- Your instructions: From the material below, copy each line that holds the word "Ruby".

- Data records:
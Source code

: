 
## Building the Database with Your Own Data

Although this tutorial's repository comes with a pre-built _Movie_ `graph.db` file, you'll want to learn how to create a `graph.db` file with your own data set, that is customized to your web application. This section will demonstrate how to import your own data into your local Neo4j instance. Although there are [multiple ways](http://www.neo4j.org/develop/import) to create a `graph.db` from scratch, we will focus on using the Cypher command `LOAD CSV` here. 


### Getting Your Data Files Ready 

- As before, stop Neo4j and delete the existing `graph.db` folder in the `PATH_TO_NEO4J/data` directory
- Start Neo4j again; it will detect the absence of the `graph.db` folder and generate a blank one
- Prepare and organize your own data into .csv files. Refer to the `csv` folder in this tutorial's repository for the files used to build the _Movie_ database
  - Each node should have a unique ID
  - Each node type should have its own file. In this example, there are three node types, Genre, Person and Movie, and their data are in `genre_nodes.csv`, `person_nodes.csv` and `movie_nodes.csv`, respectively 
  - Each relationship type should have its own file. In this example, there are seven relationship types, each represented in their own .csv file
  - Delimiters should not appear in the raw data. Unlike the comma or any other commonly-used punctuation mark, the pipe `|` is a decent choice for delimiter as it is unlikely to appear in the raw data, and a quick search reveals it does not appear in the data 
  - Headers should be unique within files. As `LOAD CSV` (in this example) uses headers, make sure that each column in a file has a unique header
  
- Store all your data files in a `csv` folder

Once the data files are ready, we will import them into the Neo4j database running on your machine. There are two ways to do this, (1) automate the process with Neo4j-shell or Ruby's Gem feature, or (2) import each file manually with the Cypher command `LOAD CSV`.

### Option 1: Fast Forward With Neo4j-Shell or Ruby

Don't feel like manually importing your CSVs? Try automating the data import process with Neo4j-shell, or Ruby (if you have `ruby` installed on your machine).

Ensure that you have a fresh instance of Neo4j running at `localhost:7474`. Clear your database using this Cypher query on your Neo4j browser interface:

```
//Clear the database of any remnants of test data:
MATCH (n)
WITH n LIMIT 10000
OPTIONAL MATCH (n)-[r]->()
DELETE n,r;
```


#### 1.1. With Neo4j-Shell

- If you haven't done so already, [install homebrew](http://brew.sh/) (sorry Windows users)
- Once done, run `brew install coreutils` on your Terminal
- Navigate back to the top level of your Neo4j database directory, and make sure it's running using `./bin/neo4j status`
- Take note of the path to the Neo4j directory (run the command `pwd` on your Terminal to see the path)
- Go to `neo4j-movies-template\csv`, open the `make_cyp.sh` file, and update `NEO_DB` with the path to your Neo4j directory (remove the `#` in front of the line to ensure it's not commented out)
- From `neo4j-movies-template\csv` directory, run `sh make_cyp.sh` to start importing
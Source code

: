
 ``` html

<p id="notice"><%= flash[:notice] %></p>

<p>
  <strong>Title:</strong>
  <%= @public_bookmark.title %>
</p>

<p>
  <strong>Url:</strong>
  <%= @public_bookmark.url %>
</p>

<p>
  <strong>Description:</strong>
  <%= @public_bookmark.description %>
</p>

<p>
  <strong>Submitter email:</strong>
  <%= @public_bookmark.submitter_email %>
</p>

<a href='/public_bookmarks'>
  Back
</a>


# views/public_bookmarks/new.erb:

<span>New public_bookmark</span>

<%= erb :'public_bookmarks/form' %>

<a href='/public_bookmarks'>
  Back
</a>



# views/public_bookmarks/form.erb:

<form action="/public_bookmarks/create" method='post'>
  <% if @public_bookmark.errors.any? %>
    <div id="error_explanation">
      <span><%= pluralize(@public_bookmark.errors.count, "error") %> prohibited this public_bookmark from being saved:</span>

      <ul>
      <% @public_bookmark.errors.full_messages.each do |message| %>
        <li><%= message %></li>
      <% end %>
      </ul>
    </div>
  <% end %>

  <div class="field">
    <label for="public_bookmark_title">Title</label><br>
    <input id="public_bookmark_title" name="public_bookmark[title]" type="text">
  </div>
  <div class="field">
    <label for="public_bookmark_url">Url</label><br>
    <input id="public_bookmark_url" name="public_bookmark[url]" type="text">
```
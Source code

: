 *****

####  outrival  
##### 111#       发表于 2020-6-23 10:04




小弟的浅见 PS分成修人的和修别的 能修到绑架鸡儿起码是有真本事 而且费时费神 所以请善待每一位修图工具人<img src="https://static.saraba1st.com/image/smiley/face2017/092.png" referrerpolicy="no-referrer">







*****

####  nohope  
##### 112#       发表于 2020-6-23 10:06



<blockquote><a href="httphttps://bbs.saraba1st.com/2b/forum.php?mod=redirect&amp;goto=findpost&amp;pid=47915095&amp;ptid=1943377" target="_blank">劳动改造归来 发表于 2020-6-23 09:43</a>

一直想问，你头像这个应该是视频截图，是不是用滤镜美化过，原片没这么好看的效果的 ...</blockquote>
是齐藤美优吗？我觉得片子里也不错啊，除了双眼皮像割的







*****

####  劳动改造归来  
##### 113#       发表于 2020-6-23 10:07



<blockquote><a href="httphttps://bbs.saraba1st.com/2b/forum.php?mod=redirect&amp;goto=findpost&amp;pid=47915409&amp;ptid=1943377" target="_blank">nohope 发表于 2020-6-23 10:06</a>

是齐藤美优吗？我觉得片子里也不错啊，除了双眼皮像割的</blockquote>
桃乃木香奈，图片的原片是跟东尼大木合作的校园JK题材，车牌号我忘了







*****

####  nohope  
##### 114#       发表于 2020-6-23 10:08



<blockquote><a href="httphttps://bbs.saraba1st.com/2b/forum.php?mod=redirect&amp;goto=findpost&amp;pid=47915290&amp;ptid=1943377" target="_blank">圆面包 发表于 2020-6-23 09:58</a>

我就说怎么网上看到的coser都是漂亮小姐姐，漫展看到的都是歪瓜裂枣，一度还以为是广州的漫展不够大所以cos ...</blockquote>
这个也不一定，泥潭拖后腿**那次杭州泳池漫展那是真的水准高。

- Response area:
Once the data files are ready, we will import them into the Neo4j database running on your machine. There are two ways to do this, (1) automate the process with Neo4j-shell or Ruby's Gem feature, or (2) import each file manually with the Cypher command `LOAD CSV`.
### Option 1: Fast Forward With Neo4j-Shell or Ruby
Don't feel like manually importing your CSVs? Try automating the data import process with Neo4j-shell, or Ruby (if you have `ruby` installed on your machine).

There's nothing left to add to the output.